Problem with parallel inserts with ecto via async tasks

LordZed · July 19, 2017, 12:58pm

Hi elixir community,

I’m currently working on a data migration with elixir and ecto. It simply takes lines from the legacy db and puts them - with new mapped fields - into the new postgres db.

So far this is working fine as long as I work sequentially: I take a batch of lines, map them to the new fields and insert them line by line in the batch. I do that for every batch until I got through the whole table.

Now I tried to run those batches (each with 1000 lines) parallel with
Task.async_stream(0..last_batch, Migration, :migrate_batch, [], max_concurrency: 10)

migrate_batch/1 reads 1000 lines starting at the the nth-thousand line and inserts them line by line into the db.

After some time, this leads to the following error:

[error] Postgrex.Protocol (#PID<0.232.0>) disconnected: ** (DBConnection.ConnectionError) client #PID<0.242.0> exited: killed
[error] Postgrex.Protocol (#PID<0.236.0>) disconnected: ** (DBConnection.ConnectionError) client #PID<0.243.0> exited: killed
[error] Postgrex.Protocol (#PID<0.235.0>) disconnected: ** (DBConnection.ConnectionError) client #PID<0.244.0> exited: killed
** (exit) exited in: Task.Supervised.stream(5000)
** (EXIT) time out
(elixir) lib/task/supervised.ex:209: Task.Supervised.stream_reduce/10
(elixir) lib/enum.ex:1776: Enum.each/2

I’m not 100% sure what’s happening… Am I just not able to perform parallel inserts into postgres?

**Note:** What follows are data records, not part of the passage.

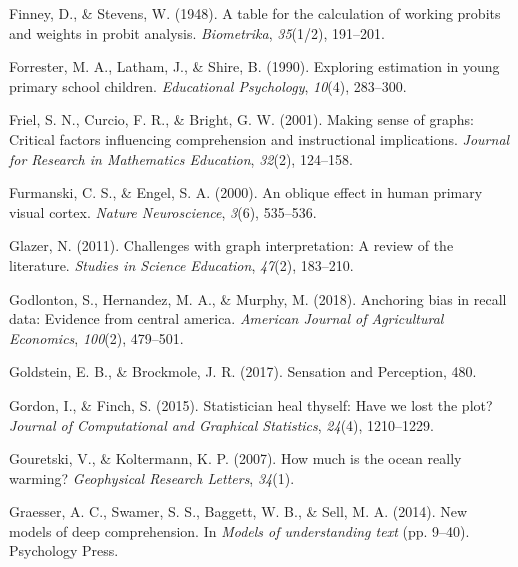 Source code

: \documentclass[print]{nuthesis}
\newlength{\cslhangindent}
\newenvironment{CSLReferences}%
{\setlength{\parindent}{0pt}%
\everypar{\setlength{\hangindent}{\cslhangindent}}\ignorespaces}%
{\par}
\begin{document}
\begin{CSLReferences}{1}{0}
\leavevmode{}%
Finney, D., \& Stevens, W. (1948). A table for the calculation of working probits and weights in probit analysis. \emph{Biometrika}, \emph{35}(1/2), 191--201.

\leavevmode{}%
Forrester, M. A., Latham, J., \& Shire, B. (1990). Exploring estimation in young primary school children. \emph{Educational Psychology}, \emph{10}(4), 283--300.

\leavevmode{}%
Friel, S. N., Curcio, F. R., \& Bright, G. W. (2001). Making sense of graphs: Critical factors influencing comprehension and instructional implications. \emph{Journal for Research in Mathematics Education}, \emph{32}(2), 124--158.

\leavevmode{}%
Furmanski, C. S., \& Engel, S. A. (2000). An oblique effect in human primary visual cortex. \emph{Nature Neuroscience}, \emph{3}(6), 535--536.

\leavevmode{}%
Glazer, N. (2011). Challenges with graph interpretation: A review of the literature. \emph{Studies in Science Education}, \emph{47}(2), 183--210.

\leavevmode{}%
Godlonton, S., Hernandez, M. A., \& Murphy, M. (2018). Anchoring bias in recall data: Evidence from central america. \emph{American Journal of Agricultural Economics}, \emph{100}(2), 479--501.

\leavevmode{}%
Goldstein, E. B., \& Brockmole, J. R. (2017). Sensation and {Perception}, 480.

\leavevmode{}%
Gordon, I., \& Finch, S. (2015). Statistician heal thyself: Have we lost the plot? \emph{Journal of Computational and Graphical Statistics}, \emph{24}(4), 1210--1229.

\leavevmode{}%
Gouretski, V., \& Koltermann, K. P. (2007). How much is the ocean really warming? \emph{Geophysical Research Letters}, \emph{34}(1).

\leavevmode{}%
Graesser, A. C., Swamer, S. S., Baggett, W. B., \& Sell, M. A. (2014). New models of deep comprehension. In \emph{Models of understanding text} (pp. 9--40). Psychology Press.


\end{CSLReferences}
\end{document}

I tried to find a solution or cause but no luck so far.

When I run the code with max_concurrency: 1 everything is working so it must be a problem with the parallel processing.

Hope you guys can help me out

outlog · July 19, 2017, 1:22pm

looks like you are over-saturating your DB pool, which leads to timeouts…

what is DB pool size? if it’s low like 10 then that is the culprit…

else you need to post some of the code, to see where it “over-parallelizes”, for postgres I would try to stay in the 10-20 DB connections for batch work… but you could benchmark what the optimal is…

LordZed · July 19, 2017, 1:53pm

Currently the poolsize is 10. I thought that this would be enought when I’m working with 3 concurrent tasks, but even with 3 it already fails.

I call it like that:

# The code that calls the parallel execution
@max_cuncurrency = 3
0..last_batch
    |> Task.async_stream(Migration, :migrate_batch, [], max_concurrency: @max_cuncurrency)
    |> Enum.each(fn x -> IO.puts "Batch #{x} done")

# The important parts of the migration Module
defmodule Migration
   def migrate_batch(batch) do
      batch
      # Thought it would be no much to show this function in detail.
      # It just loads the legacy elements into a list. But if you like, I can add it.
      |> get_batch_from_legacy()
      |> Enum.each(&migrate_element/1)
   end

  defp migrate_element(element) do
     changeset = Migration.changeset(%Migration{}, map_legacy_fields(element))
     media = Migration.Repo.insert!(changeset)
  end
end

Hope that helps. I’ll try to raise the pool-size a bit for testing… maybe that helps.

####//EDIT
I raised the pool_size to 100 but I’m still getting the same message. Not even later then before as far as I can tell…

OvermindDL1 · July 19, 2017, 2:51pm

For note, PostgreSQL has FDW that let you access another database from inside PostgreSQL, if you do that to access the other database then you can just write a simple SQL statement to select from the old, then insert while transforming into the new. Would be significantly faster than probably any other way.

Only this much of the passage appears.